Cucumbers Have Been Recalled In 14 States Due To Potential Salmonella Risk

If you've recently purchased cucumbers, you may want to think twice before consuming them. The U.S. Food and Drug Administration (FDA) published a cucumber recall announcement on June 1, 2024, for 14 states located throughout the South, along the East Coast, and in parts of the Midwest. The recall was issued after the FDA discovered Salmonella in cucumbers from the Florida company Fresh Start Produce Sales. The recall focuses on cucumbers that the company distributed between May 17 and May 21, though consumers are unlikely to know when exactly their produce was distributed.

If you live in one of the 14 states listed by the FDA and have recently purchased raw cucumbers, you should assume that they are included in the recall until you're certain that they are from a different distributor. If you'd like to find out for sure, you can contact the store you purchased the produce from and check if Fresh Start Produce Sales is one of its distributors. It's worth noting that English cucumbers and mini cucumbers are not included in the recall.

As for the cucumbers you've purchased, you can either throw them away or take them back for a refund but many of these cucumbers will likely also have made their way to restaurants. If you're concerned about accidentally getting contaminated produce in your lunch or dinner, you can ask your server if they're aware of the recall and what actions they've taken. Though Salmonella infection isn't the most common type of food poisoning in the U.S., it's garnered a nasty reputation.

How Salmonella gets into cucumbers and what the risks are

We normally associate Salmonella with raw poultry since raw chicken warrants a huge risk of Salmonella (and other bacteria) poisoning if not handled properly. In case you're wondering, cucumbers don't necessarily get infected with Salmonella through contact with raw chicken (though, theoretically, it's possible). There are two main ways that the bacteria gets into cucumbers: while it's growing and during transportation. Salmonella can travel via running water, which means it can find its way into irrigation water. 

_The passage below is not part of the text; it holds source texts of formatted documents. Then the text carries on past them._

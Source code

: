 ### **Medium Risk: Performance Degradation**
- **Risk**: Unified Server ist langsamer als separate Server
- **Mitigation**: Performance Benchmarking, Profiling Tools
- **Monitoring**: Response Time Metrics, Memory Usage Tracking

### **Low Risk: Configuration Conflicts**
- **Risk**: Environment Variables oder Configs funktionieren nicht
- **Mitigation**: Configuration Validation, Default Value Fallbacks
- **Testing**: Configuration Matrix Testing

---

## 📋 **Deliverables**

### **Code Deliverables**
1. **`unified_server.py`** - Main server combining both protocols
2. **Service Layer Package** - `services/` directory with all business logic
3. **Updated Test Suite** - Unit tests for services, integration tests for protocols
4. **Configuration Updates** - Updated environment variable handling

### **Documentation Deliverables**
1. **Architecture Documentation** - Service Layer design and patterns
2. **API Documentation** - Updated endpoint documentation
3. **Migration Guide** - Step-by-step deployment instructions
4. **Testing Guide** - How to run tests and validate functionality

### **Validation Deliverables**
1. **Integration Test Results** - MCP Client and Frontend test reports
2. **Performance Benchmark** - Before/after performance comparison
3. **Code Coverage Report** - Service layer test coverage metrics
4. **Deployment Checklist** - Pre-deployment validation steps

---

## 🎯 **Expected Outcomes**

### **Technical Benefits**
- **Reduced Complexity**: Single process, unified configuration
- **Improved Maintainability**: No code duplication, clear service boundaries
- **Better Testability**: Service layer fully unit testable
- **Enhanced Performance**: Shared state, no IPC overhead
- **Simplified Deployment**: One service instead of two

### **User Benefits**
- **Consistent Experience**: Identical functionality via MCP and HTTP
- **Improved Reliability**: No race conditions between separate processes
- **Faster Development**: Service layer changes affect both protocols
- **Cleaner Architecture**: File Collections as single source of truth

According to a 2019 study published in BMC Plant Biology, the bacteria can then make its way into the fruit when the plant's roots absorb the contaminated water. Unfortunately for us, it stays there in the cucumber waiting to be chopped up and eaten. The other way Salmonella gets into cucumbers is more about external sources. Once the cucumbers are harvested and boxed up for transportation, they are relatively safe from the elements. But improper handling can lead to contamination. Salmonella lives primarily in animal intestines and is spread through feces. 

That's why it's important to wash your fruits and vegetables, but don't start peeling your cucumbers for safety reasons. Although contracting Salmonella is unpleasant, it's not likely to kill you. Within 72 hours of consumption, you can expect nausea, vomiting, stomach pains, fever, and diarrhea – the typical symptoms associated with food poisoning. These symptoms should go away on their own after a week at the most, though you should seek medical treatment if they become severe. Dehydration is a secondary consequence of diarrhea, so drink plenty of fluids.